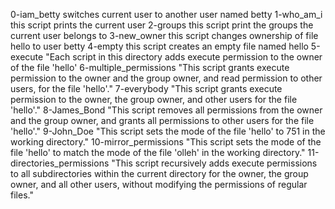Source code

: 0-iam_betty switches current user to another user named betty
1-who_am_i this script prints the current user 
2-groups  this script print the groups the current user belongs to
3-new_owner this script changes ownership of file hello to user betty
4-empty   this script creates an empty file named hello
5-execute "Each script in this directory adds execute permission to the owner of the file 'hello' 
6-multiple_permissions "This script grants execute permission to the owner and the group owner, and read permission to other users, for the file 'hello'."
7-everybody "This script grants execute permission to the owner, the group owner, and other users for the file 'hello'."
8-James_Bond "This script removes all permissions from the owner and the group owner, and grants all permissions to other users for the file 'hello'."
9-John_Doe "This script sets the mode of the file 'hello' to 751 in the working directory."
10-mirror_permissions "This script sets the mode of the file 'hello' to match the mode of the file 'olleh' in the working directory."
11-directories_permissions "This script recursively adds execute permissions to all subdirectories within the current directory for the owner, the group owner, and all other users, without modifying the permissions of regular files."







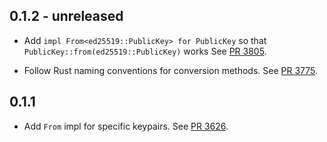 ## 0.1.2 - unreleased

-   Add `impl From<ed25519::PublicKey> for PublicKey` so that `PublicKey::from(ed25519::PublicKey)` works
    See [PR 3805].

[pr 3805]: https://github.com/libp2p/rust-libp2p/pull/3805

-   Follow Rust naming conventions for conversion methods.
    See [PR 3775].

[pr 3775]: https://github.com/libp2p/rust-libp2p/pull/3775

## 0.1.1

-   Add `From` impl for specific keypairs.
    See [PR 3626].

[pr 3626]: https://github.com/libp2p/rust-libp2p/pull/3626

---

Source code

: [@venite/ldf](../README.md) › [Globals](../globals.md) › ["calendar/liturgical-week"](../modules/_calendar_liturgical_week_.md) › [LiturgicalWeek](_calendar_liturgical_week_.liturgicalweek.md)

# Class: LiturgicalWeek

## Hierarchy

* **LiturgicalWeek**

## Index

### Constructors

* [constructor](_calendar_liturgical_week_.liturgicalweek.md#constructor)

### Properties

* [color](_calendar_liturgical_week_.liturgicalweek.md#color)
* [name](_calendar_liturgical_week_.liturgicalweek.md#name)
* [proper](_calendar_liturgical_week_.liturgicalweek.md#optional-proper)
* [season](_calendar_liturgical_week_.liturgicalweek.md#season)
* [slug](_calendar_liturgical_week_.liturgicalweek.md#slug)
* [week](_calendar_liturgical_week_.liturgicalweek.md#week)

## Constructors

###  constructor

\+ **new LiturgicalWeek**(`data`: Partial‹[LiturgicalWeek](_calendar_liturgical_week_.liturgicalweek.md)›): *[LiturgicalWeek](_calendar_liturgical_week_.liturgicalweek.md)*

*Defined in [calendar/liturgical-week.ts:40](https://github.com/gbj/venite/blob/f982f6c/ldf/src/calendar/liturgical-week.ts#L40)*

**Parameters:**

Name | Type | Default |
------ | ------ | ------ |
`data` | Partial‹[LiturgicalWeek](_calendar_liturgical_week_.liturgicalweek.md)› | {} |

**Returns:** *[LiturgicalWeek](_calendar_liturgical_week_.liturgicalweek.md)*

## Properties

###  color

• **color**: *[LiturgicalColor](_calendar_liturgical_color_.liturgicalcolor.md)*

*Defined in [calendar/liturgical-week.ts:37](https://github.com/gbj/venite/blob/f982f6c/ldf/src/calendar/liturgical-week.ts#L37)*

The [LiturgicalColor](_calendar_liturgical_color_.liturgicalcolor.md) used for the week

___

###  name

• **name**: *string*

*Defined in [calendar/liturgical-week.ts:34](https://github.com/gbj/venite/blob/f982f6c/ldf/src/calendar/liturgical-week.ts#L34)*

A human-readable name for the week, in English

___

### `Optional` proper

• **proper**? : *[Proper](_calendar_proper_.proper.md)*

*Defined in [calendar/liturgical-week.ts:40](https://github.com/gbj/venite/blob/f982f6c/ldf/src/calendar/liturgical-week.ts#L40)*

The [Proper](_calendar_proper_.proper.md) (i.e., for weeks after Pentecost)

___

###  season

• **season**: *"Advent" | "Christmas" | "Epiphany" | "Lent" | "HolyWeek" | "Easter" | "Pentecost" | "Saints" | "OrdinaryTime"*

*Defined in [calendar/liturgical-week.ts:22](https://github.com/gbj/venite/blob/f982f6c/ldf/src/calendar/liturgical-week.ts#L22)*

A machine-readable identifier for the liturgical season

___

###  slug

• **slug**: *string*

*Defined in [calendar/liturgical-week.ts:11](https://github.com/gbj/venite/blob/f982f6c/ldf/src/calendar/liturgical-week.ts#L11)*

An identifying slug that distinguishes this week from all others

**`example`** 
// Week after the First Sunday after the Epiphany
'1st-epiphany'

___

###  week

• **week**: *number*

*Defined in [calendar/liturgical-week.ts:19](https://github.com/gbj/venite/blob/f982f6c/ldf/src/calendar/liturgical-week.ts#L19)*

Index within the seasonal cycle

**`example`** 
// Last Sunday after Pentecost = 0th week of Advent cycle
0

**What the task requires:** Only the lines above starting at the one containing "user belongs to" and ending at the one containing "owner, and other", both included, are to be returned, exactly as they read.

**Written reply:**
2-groups  this script print the groups the current user belongs to
3-new_owner this script changes ownership of file hello to user betty
4-empty   this script creates an empty file named hello
5-execute "Each script in this directory adds execute permission to the owner of the file 'hello' 
6-multiple_permissions "This script grants execute permission to the owner and the group owner, and read permission to other users, for the file 'hello'."
7-everybody "This script grants execute permission to the owner, the group owner, and other users for the file 'hello'."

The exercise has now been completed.